Rating: Summary: And you thought your kids weren't interested in science! Review: This book disguises the science, not sugar-coating it, but presenting it in plain kid-speak, inviting them to enter the world of the ladybug in a humourous and engaging way. Amazon seems to have rated this book at preschool level, but for its hard-core insect trivia, I'd recommend it for any bug-lovers five and up, and their parents who LOVE finding read-aloud books that the whole family can laugh and learn from.

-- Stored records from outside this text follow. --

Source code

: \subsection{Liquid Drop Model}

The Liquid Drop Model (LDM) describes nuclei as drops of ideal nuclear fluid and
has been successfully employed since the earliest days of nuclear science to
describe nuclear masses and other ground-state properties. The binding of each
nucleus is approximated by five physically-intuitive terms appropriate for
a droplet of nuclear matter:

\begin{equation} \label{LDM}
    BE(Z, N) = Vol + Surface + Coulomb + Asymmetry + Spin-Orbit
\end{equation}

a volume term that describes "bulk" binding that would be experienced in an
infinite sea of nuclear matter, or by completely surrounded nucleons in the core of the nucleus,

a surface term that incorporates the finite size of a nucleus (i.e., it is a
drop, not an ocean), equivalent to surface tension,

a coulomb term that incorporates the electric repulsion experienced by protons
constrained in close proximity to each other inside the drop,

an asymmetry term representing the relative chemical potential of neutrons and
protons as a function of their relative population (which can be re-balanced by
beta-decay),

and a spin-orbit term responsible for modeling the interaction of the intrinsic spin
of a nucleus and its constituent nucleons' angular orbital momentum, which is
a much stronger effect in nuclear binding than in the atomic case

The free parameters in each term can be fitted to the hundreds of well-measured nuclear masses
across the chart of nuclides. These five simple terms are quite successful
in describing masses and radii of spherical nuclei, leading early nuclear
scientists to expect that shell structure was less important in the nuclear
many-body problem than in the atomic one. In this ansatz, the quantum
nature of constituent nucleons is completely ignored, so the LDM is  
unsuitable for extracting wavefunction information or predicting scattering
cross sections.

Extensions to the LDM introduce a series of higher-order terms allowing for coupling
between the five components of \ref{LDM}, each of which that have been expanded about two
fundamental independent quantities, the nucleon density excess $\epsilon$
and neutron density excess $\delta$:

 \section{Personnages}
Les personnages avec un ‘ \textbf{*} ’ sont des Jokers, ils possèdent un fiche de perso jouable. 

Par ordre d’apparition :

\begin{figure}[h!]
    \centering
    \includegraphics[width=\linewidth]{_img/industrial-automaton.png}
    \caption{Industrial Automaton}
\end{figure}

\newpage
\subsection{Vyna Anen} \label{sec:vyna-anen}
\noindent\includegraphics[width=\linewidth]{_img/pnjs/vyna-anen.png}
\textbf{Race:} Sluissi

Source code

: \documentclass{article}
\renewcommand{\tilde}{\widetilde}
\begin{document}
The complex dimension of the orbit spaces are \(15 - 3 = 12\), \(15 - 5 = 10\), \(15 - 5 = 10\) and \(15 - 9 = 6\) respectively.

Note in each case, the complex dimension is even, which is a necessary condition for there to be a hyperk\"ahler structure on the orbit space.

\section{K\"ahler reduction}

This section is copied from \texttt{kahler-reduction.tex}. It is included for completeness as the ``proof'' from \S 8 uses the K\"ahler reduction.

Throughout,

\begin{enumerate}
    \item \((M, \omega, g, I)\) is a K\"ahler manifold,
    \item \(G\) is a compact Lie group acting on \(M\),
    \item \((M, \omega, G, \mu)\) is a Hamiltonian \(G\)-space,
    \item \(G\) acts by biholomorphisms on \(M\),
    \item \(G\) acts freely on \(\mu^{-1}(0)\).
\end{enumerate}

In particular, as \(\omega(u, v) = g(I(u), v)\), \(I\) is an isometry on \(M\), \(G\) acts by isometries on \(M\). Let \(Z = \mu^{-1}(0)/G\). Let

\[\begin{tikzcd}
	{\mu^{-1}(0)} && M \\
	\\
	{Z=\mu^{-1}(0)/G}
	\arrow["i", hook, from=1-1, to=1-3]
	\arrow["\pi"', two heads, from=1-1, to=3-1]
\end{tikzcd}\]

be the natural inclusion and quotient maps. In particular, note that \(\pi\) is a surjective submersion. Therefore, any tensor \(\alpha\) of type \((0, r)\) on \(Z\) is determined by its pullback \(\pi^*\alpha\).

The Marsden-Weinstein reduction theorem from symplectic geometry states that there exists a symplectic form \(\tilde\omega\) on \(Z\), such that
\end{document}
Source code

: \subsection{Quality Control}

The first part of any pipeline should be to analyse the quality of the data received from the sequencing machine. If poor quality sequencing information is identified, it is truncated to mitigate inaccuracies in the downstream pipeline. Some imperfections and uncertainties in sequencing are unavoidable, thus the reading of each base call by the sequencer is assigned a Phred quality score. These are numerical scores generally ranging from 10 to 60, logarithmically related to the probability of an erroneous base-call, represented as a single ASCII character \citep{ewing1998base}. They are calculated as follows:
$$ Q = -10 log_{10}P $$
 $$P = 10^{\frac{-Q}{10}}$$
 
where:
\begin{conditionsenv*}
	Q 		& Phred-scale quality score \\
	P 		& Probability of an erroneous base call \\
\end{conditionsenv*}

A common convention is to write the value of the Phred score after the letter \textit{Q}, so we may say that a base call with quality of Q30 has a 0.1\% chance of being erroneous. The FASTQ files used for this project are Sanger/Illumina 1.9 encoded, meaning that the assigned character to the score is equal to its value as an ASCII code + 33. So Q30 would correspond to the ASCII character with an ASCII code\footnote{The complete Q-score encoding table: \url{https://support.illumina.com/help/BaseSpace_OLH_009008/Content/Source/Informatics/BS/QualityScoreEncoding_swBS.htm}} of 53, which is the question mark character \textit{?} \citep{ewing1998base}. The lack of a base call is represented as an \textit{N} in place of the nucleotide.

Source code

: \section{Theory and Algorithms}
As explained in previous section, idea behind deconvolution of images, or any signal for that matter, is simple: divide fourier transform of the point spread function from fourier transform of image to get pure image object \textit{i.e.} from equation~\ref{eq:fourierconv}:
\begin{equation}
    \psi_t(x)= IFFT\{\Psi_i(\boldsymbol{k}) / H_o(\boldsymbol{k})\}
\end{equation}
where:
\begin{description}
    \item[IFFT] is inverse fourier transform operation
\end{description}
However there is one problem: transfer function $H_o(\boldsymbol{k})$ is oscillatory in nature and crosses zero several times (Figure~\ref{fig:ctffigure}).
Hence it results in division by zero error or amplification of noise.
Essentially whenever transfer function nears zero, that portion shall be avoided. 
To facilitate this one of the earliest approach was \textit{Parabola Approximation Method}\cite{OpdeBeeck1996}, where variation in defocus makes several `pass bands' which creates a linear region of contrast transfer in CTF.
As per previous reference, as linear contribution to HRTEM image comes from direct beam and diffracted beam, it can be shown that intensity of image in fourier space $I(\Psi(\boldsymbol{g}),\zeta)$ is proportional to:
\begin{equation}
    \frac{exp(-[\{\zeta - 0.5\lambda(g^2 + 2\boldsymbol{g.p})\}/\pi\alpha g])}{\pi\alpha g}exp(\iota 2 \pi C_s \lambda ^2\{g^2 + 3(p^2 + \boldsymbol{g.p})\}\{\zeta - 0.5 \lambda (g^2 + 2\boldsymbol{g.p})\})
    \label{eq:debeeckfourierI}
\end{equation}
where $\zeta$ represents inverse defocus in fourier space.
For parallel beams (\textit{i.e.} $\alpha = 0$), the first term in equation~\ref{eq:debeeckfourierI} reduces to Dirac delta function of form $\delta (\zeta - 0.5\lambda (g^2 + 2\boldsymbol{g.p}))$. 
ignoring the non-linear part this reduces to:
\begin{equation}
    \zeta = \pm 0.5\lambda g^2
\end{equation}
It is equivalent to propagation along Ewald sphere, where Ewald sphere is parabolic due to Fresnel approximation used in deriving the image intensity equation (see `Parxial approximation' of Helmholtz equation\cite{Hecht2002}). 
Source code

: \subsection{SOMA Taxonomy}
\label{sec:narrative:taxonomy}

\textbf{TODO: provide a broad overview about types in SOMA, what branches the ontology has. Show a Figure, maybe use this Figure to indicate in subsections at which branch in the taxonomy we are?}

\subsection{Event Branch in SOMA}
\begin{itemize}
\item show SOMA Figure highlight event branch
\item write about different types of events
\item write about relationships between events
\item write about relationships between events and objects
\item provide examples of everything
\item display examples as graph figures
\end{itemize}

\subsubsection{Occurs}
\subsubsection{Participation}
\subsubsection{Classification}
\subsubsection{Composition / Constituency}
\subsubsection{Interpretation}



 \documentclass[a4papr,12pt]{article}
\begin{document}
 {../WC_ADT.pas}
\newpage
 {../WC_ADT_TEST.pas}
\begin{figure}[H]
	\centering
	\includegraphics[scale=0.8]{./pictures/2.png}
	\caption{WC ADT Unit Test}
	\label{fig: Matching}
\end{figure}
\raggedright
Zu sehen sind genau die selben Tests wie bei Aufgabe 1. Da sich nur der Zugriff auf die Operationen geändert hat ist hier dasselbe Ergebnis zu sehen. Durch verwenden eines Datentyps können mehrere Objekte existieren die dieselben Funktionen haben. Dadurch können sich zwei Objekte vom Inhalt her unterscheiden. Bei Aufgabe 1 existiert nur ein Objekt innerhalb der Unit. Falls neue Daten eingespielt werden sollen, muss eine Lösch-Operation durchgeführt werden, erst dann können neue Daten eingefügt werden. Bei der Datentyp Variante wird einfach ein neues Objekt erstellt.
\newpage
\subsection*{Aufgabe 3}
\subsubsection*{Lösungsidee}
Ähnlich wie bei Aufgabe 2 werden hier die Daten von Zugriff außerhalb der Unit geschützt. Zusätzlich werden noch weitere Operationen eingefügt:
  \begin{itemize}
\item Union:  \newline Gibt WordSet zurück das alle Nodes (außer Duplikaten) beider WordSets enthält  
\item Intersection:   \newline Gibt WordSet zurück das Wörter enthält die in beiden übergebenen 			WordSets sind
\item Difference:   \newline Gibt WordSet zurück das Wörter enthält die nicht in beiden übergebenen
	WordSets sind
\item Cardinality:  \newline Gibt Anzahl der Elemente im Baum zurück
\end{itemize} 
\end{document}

Rating: Summary: A reader-friendly book packed with fun and content Review: This book has it all--engaging, not too complicated text, GREAT illustrations and a lots of good science content. I have a huge collection of pre-school, early elem. books on insects, but none of them cover the type of metamorphosis that the lady beetle goes through, with the larvae looking totally different than the adult, and the pupae looking . . . well not like a butterfly cocoon, that's for sure, just a spotted lump! I was conducting a class for middle school teachers and we found a lady beetle pupa on a leaf and I thought in might be a gall. Luckily my book order for the early elementary class came in and I noticed the picture in the "Are You a Ladybug" book that explained what we had found. That's a pretty good endorsement for a pre-school book, that it can teach a middle school science class new information! Also, this book is very usefull to teach about how insect predators help control pest populations, since the beetles in the book eat aphids and more aphids. Again, this type of information is not often found in pre-school level books. I bought the grasshopper book too, and I like these books so much I am ordering the whole series!